I. Foreign Financial Account Reporting:
a. Any U.S. citizen or resident (including
individuals, corporations, partnerships, trusts and
estates) who has a financial interest in, or
signature or other authority over, “foreign
financial accounts” with an aggregate value
exceeding $10,000 at any time during the prior
calendar year, is required to report that
relationship to the Internal Revenue Service. Filing
requirements also apply to those with direct or
indirect control over a foreign or domestic entity
with foreign financial accounts, even if the
taxpayer does not have foreign financial accounts of
its own. Because persons with a financial interest
and persons with signature authority are required to
submit filings, a single account may require
multiple filings. For example, a corporate-owned
foreign account would require filings by the
corporation and by the individual corporate officers
with signature authority.
b. “Foreign financial accounts”, for purposes of
this section, are financial accounts located in a
foreign jurisdiction and may include, but are not
limited to, bank accounts, mutual funds, securities
or brokerage accounts, life insurance, credit cards,
retirement plans and interests in partnerships,
trusts or other pass through entities having foreign
accounts.
c. These filings must be made by April 15 and the
due date of these filings cannot be extended.

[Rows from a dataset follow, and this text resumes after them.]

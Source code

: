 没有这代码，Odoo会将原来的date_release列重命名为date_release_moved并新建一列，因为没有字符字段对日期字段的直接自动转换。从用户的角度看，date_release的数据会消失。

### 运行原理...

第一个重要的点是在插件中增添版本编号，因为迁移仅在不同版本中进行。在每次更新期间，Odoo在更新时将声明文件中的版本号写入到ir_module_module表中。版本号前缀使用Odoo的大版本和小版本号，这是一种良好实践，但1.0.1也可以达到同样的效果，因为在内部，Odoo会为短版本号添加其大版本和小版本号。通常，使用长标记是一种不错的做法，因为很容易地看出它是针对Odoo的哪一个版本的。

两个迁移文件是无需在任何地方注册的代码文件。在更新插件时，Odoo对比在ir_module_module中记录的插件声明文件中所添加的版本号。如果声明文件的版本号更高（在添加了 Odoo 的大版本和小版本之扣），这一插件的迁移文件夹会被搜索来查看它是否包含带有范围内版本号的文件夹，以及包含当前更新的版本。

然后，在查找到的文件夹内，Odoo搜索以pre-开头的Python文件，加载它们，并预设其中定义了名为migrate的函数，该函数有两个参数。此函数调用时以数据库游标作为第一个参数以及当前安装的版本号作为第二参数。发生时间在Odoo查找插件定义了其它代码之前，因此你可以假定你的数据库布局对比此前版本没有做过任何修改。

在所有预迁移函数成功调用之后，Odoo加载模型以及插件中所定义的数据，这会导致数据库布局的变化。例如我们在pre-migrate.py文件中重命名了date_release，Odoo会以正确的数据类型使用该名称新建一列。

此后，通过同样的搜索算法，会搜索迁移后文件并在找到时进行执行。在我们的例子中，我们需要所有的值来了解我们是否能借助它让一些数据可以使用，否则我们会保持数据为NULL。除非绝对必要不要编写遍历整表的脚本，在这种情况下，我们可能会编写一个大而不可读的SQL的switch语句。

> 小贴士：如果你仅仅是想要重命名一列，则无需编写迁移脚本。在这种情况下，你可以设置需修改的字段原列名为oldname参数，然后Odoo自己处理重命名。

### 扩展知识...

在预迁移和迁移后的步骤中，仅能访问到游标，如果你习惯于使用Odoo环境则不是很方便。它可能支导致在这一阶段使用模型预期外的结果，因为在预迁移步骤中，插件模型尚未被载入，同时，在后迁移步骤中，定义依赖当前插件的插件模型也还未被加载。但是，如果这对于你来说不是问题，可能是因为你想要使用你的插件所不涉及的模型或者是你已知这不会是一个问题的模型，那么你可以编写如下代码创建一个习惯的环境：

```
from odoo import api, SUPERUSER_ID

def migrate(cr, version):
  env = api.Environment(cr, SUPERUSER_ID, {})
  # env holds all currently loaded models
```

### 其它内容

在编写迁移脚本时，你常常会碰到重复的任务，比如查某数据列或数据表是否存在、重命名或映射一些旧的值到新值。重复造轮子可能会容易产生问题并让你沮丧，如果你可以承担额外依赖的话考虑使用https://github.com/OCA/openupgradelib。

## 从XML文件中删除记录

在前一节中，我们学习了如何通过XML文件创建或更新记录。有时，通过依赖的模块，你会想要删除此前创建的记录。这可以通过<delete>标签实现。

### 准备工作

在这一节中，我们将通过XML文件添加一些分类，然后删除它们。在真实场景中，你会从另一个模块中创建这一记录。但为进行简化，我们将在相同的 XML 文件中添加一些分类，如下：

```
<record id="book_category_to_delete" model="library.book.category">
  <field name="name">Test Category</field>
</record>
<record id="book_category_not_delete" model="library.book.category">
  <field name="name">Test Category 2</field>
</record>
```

Failure to disclose the required information to the
Internal Revenue Service, even an inadvertent
failure, may result in substantial civil and/or
criminal penalties.
J. Independent Contractor. It is understood and
agreed that each of the parties hereto is an
independent contractor and that neither party is,
nor shall be considered to be, an agent, partner,
joint venturer, or representative of the other.
Neither party shall act or represent itself,
directly or by implication, as an agent of the other
or in any manner assume or create any obligation of
behalf of, or in the name of, the other.
K. Safe Environment. Client agree s that in any
circumstances wherein F&H personnel are required
to work at any premises or location operated or
controlled by Client , Client will take all actions
and precautions necessary to ensure that Client
premises are free from all known or reasonably
foreseeable safety hazards, and all forms of
harassment and discrimination.
L. Property. The workpapers and files which F&H
generates in connection with this AGREEMENT are the
property of F&H . Upon the termination of this
AGREEMENT, upon request we will return Client’s
original records to Client. All F&H workpapers
and files will be retained pursuant to F&H ’s
document retention policy.
M. Electronic Communication. In the interest of
facilitating our services to Client , we may
communicate by facsimile transmission or by sending
electronic mail over the Internet. Such
communications may include information that is
confidential to Client . Our firm employs measures
in the use of facsimile machines and computer
technology designed to maintain data security. While
we will use our best efforts to keep such
communications secure in accordance with our
obligations under applicable laws and professional
standards, we have no control over the unauthorized
interception of these communications once they have
been sent.
N. Dispute Resolution:
a. Because there are inherent difficulties in
recalling or preserving information as the period
after an AGREEMENT increases, Client agree that,
notwithstanding any applicable statute of
limitations, any claim based on this AGREEMENT must
be filed within twenty four (24) months after
performance of our service for continuing clients
and twelve (12) months for clients who discontinue
their relationship with F&H , unless Client has
previously provided us with a written notice of a
specific defect in our services that forms the basis
of the claim.
b. If any dispute, controversy or claim arises in
connection with the performance or breach of this
AGREEMENT, except with respect to the nonpayment or
collection of F&H ’s fees, either party may,
upon written notice to the other party, request that
the matter be mediated. Such mediation will be
conducted by a mediator appointed by and pursuant to
the rules of the American Arbitration Association or
such other neutral facilitator acceptable to both
parties. Both parties will exert their best efforts
to discuss with each other in good faith their
respective positions in an attempt to finally
resolve such dispute or controversy.
c. Each party may disclose any facts to the other
party or to the mediator which it, in good faith,
con siders necessary to resolve the matter. All such
discussions, however, will be for the purpose of
assisting in settlement efforts and will not be
admissible in any subsequent litigation against the
disclosing party. Except as agreed by both parties,
the mediator will keep confidential all information
disclosed during negotiations. The mediator may not
act as a witness for either party in any subsequent
arbitration between the parties.
d. The mediation proceedings will conclude within
sixty days from receipt of the written notice unless
extended or terminated sooner by mutual consent.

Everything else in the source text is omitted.